### Problem statement
Give back the material that follows, identical in every line.

### Source data
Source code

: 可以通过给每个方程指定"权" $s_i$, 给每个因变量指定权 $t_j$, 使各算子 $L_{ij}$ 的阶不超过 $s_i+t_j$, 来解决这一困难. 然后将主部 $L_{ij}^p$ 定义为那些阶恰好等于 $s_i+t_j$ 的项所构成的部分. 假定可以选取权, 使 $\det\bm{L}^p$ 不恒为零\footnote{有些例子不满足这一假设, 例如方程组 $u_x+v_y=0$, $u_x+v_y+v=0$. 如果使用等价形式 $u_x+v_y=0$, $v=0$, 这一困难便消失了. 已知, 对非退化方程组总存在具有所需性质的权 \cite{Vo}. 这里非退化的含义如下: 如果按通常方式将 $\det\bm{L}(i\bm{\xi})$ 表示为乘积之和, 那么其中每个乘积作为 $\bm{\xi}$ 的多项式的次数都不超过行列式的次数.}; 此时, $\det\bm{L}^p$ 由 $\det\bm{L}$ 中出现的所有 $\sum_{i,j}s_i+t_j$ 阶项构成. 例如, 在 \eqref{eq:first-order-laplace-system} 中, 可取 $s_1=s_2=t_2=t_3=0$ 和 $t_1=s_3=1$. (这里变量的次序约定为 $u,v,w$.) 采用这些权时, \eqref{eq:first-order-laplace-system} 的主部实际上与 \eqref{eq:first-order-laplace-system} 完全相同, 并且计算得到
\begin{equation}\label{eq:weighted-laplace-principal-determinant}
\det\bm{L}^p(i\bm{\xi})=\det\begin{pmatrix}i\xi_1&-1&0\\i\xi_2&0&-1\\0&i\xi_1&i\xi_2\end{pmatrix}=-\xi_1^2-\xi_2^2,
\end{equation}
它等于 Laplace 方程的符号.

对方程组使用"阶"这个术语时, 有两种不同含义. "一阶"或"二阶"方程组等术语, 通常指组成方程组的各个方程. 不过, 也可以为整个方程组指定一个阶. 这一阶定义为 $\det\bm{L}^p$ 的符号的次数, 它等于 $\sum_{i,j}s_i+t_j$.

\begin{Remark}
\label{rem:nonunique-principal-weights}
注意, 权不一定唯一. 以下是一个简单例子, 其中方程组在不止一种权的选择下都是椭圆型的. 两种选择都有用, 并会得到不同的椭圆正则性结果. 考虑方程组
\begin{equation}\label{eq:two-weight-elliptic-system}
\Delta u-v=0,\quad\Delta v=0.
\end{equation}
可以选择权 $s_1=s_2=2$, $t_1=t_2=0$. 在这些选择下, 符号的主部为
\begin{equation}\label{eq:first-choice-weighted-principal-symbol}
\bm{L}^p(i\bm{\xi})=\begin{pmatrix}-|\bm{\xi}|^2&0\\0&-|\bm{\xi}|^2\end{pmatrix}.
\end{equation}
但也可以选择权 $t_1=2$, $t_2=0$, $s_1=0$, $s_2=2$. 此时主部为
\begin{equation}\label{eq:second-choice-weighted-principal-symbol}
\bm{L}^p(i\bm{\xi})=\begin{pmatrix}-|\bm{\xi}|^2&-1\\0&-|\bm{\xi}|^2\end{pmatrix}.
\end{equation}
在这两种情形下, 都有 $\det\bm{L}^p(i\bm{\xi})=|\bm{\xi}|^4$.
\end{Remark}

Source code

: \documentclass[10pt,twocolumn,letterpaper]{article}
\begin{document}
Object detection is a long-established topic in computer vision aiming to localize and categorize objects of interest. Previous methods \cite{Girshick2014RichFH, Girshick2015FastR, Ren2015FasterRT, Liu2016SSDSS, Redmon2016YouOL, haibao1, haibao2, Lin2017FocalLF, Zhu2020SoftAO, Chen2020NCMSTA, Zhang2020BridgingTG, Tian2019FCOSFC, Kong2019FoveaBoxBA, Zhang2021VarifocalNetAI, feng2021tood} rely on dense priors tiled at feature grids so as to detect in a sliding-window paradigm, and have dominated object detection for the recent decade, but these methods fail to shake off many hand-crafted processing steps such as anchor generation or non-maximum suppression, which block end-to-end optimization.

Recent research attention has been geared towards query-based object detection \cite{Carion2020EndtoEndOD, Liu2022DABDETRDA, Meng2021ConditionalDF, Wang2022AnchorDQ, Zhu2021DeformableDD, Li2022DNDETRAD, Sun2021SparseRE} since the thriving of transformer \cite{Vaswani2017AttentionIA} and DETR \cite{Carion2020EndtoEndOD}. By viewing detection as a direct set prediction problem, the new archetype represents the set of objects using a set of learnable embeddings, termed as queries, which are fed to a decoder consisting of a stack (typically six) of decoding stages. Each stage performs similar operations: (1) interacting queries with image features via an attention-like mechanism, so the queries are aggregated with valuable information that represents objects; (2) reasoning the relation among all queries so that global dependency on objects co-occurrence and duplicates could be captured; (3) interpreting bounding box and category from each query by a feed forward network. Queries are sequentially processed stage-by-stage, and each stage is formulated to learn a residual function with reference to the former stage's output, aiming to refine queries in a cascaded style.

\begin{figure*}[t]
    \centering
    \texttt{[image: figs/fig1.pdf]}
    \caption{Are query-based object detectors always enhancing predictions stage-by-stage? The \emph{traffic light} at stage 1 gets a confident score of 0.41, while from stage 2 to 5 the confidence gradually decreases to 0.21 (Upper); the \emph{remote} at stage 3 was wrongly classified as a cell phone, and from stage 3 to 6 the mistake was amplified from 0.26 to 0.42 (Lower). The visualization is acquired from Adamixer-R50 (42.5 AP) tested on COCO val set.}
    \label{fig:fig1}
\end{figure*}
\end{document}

### Solution for this exercise
Source code

: 可以通过给每个方程指定"权" $s_i$, 给每个因变量指定权 $t_j$, 使各算子 $L_{ij}$ 的阶不超过 $s_i+t_j$, 来解决这一困难. 然后将主部 $L_{ij}^p$ 定义为那些阶恰好等于 $s_i+t_j$ 的项所构成的部分. 假定可以选取权, 使 $\det\bm{L}^p$ 不恒为零\footnote{有些例子不满足这一假设, 例如方程组 $u_x+v_y=0$, $u_x+v_y+v=0$. 如果使用等价形式 $u_x+v_y=0$, $v=0$, 这一困难便消失了. 已知, 对非退化方程组总存在具有所需性质的权 \cite{Vo}. 这里非退化的含义如下: 如果按通常方式将 $\det\bm{L}(i\bm{\xi})$ 表示为乘积之和, 那么其中每个乘积作为 $\bm{\xi}$ 的多项式的次数都不超过行列式的次数.}; 此时, $\det\bm{L}^p$ 由 $\det\bm{L}$ 中出现的所有 $\sum_{i,j}s_i+t_j$ 阶项构成. 例如, 在 \eqref{eq:first-order-laplace-system} 中, 可取 $s_1=s_2=t_2=t_3=0$ 和 $t_1=s_3=1$. (这里变量的次序约定为 $u,v,w$.) 采用这些权时, \eqref{eq:first-order-laplace-system} 的主部实际上与 \eqref{eq:first-order-laplace-system} 完全相同, 并且计算得到
\begin{equation}\label{eq:weighted-laplace-principal-determinant}
\det\bm{L}^p(i\bm{\xi})=\det\begin{pmatrix}i\xi_1&-1&0\\i\xi_2&0&-1\\0&i\xi_1&i\xi_2\end{pmatrix}=-\xi_1^2-\xi_2^2,
\end{equation}
它等于 Laplace 方程的符号.

对方程组使用"阶"这个术语时, 有两种不同含义. "一阶"或"二阶"方程组等术语, 通常指组成方程组的各个方程. 不过, 也可以为整个方程组指定一个阶. 这一阶定义为 $\det\bm{L}^p$ 的符号的次数, 它等于 $\sum_{i,j}s_i+t_j$.

\begin{Remark}
\label{rem:nonunique-principal-weights}
注意, 权不一定唯一. 以下是一个简单例子, 其中方程组在不止一种权的选择下都是椭圆型的. 两种选择都有用, 并会得到不同的椭圆正则性结果. 考虑方程组
\begin{equation}\label{eq:two-weight-elliptic-system}
\Delta u-v=0,\quad\Delta v=0.
\end{equation}
可以选择权 $s_1=s_2=2$, $t_1=t_2=0$. 在这些选择下, 符号的主部为
\begin{equation}\label{eq:first-choice-weighted-principal-symbol}
\bm{L}^p(i\bm{\xi})=\begin{pmatrix}-|\bm{\xi}|^2&0\\0&-|\bm{\xi}|^2\end{pmatrix}.
\end{equation}
但也可以选择权 $t_1=2$, $t_2=0$, $s_1=0$, $s_2=2$. 此时主部为
\begin{equation}\label{eq:second-choice-weighted-principal-symbol}
\bm{L}^p(i\bm{\xi})=\begin{pmatrix}-|\bm{\xi}|^2&-1\\0&-|\bm{\xi}|^2\end{pmatrix}.
\end{equation}
在这两种情形下, 都有 $\det\bm{L}^p(i\bm{\xi})=|\bm{\xi}|^4$.
\end{Remark}

Source code

: \documentclass[10pt,twocolumn,letterpaper]{article}
\begin{document}
Object detection is a long-established topic in computer vision aiming to localize and categorize objects of interest. Previous methods \cite{Girshick2014RichFH, Girshick2015FastR, Ren2015FasterRT, Liu2016SSDSS, Redmon2016YouOL, haibao1, haibao2, Lin2017FocalLF, Zhu2020SoftAO, Chen2020NCMSTA, Zhang2020BridgingTG, Tian2019FCOSFC, Kong2019FoveaBoxBA, Zhang2021VarifocalNetAI, feng2021tood} rely on dense priors tiled at feature grids so as to detect in a sliding-window paradigm, and have dominated object detection for the recent decade, but these methods fail to shake off many hand-crafted processing steps such as anchor generation or non-maximum suppression, which block end-to-end optimization.

Recent research attention has been geared towards query-based object detection \cite{Carion2020EndtoEndOD, Liu2022DABDETRDA, Meng2021ConditionalDF, Wang2022AnchorDQ, Zhu2021DeformableDD, Li2022DNDETRAD, Sun2021SparseRE} since the thriving of transformer \cite{Vaswani2017AttentionIA} and DETR \cite{Carion2020EndtoEndOD}. By viewing detection as a direct set prediction problem, the new archetype represents the set of objects using a set of learnable embeddings, termed as queries, which are fed to a decoder consisting of a stack (typically six) of decoding stages. Each stage performs similar operations: (1) interacting queries with image features via an attention-like mechanism, so the queries are aggregated with valuable information that represents objects; (2) reasoning the relation among all queries so that global dependency on objects co-occurrence and duplicates could be captured; (3) interpreting bounding box and category from each query by a feed forward network. Queries are sequentially processed stage-by-stage, and each stage is formulated to learn a residual function with reference to the former stage's output, aiming to refine queries in a cascaded style.

\begin{figure*}[t]
    \centering
    \texttt{[image: figs/fig1.pdf]}
    \caption{Are query-based object detectors always enhancing predictions stage-by-stage? The \emph{traffic light} at stage 1 gets a confident score of 0.41, while from stage 2 to 5 the confidence gradually decreases to 0.21 (Upper); the \emph{remote} at stage 3 was wrongly classified as a cell phone, and from stage 3 to 6 the mistake was amplified from 0.26 to 0.42 (Lower). The visualization is acquired from Adamixer-R50 (42.5 AP) tested on COCO val set.}
    \label{fig:fig1}
\end{figure*}
\end{document}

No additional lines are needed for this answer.